Seorang penyair Arab yang hidup di abad pertama Hijriyah bernama A’sya Hamadan menulis bait yang menarik tentang “ilmu maling”. Di mana-mana, maling bekerja dengan metode yang kurang lebih sama: saat orang-orang lengah, atau sibuk dengan urusan-urusan tertentu, para maling itu baru bergerak dan beroperasi.
A’sya Hamadan menulis bait ini:
عَلَى حِيْنِ ألْهَى النّاسَ جُلُّ أمُوْرِهِمْ #
فَنَدْلًا زُرَيْقُ المَالَ نَدْلَ الثَّعَالِبِ
Terjemahan bebasnya: Wahai Zuraiq, saat orang-orang lengah dan sibuk dengan urusan mereka masing-masing, segeralah bertindak, curilah harta mereka dengan cepat-kilat, secepat serigala.
Maling tak akan bekerja saat orang-orang terjaga dan awas. Kelengahan orang-orang adalah satu-satunya “window of opportunity” bagi para maling untuk bekerja. Biasanya, momen lengah itu tak berlangsung lama, karena itu kesempatan bagi maling untuk beroperasi tidaklah lama.

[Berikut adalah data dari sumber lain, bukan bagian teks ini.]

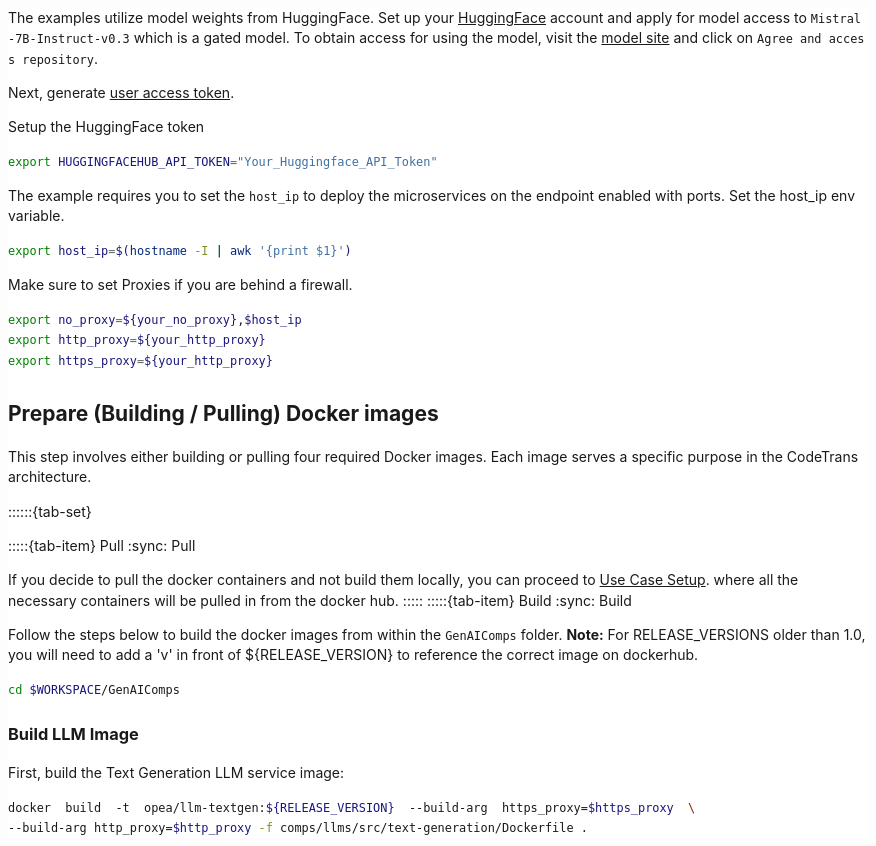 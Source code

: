 The examples utilize model weights from HuggingFace.
Set up your [HuggingFace](https://huggingface.co/) account and 
apply for model access to `Mistral-7B-Instruct-v0.3` which is a gated model. To obtain access for using the model, visit the [model site](https://huggingface.co/mistralai/Mistral-7B-Instruct-v0.3) and click on `Agree and access repository`. 

Next, generate [user access token](https://huggingface.co/docs/transformers.js/en/guides/private#step-1-generating-a-user-access-token).

Setup the HuggingFace token

```bash
export HUGGINGFACEHUB_API_TOKEN="Your_Huggingface_API_Token"
```

The example requires you to set the `host_ip` to deploy the microservices on the endpoint enabled with ports. Set the host_ip env variable.

```bash
export host_ip=$(hostname -I | awk '{print $1}')
```

Make sure to set Proxies if you are behind a firewall.

```bash
export no_proxy=${your_no_proxy},$host_ip
export http_proxy=${your_http_proxy}
export https_proxy=${your_http_proxy}
```

## Prepare (Building / Pulling) Docker images

This step involves either building or pulling four required Docker images. Each image serves a specific purpose in the CodeTrans architecture.

::::::{tab-set}

:::::{tab-item} Pull
:sync: Pull

If you decide to pull the docker containers and not build them locally, you can proceed to [Use Case Setup](#use-case-setup). where all the necessary containers will be pulled in from the docker hub.
:::::
:::::{tab-item} Build
:sync: Build

Follow the steps below to build the docker images from within the `GenAIComps` folder.
**Note:** For RELEASE_VERSIONS older than 1.0, you will need to add a 'v' in front 
of ${RELEASE_VERSION} to reference the correct image on dockerhub.

```bash
cd $WORKSPACE/GenAIComps
```

### Build LLM Image

First, build the Text Generation LLM service image:

```bash
docker  build  -t  opea/llm-textgen:${RELEASE_VERSION}  --build-arg  https_proxy=$https_proxy  \
--build-arg http_proxy=$http_proxy -f comps/llms/src/text-generation/Dockerfile .
```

Dia harus bekerja cepat-kilat, seperti rubah dan serigala.
Dalam Ihya’, Imam Ghazali juga kerap menggambarkan cara kerja kekuatan jahat yang disebut setan seperti maling ini. Sebagaimana kita baca di Qur’an, setan diberi juluk “al-khannas” (الخناس), orang yang segera “mlipir” saat niat dan tindakan jahatnya terbongkar. Inilah cara kerja maling: saat orang lengah, ia bertindak. Begitu ketahuan, ia akan segera lari terbirit-birit.
Para maling adalah “al-khannas”
Syair A’sya Hamadan ini dirujuk secara spesifik dalam sebuah bait di Alfiyyah karya Ibnu Malik, ketika beliau membahas mengenai masdar (verbal noun, kata benda yang bertindak sebagai kata kerja) yang harus berdiri sendiri tanpa disertai ‘amil-nya:
والحذفُ حَتْمٌ مع آتٍ بدلا #
من فعله كنَدْلاً اللذْ كاندُلا
Kata “nadlan” (ندلا) dalam bait Alfiyyah ini merujuk kepada syair A’sya di atas.
Penyair yang menulis puisi ini memiliki karir yang unik. Oleh Al-Dzahabi dalam “Siyar A’lam al-Nubala'”, ia digambarkan sebagai seorang penyair terkenal dari Kufah yang punya ketrampilan orasi yang hebat (شاعر مفوه شهير كوفي).
Dia pernah menulis segepok puisi untuk memuji seorang sahabat terkenal: Nu’man ibn Basyir, dan untuk itu ia mendapatkan honorairum sebesar empat puluh ribu dinar. Royalti pengarang buku “Menjadi Manusia Rohani” kalah jauh dibanding honorarium yang diterima A’sya ini.
A’sya Hamadan adalah ipar dari seorang ulama yang masyhur yang hidup pada abad pertama Hijriyah, yaitu Imam al-Sya’bi. Dia mengawini saudara perempuan Al-Sya’bi, sementara Al-Sya’bi juga mengawini saudara perempuan A’sya. Mereka saling tukar-menukar saudara perempuan.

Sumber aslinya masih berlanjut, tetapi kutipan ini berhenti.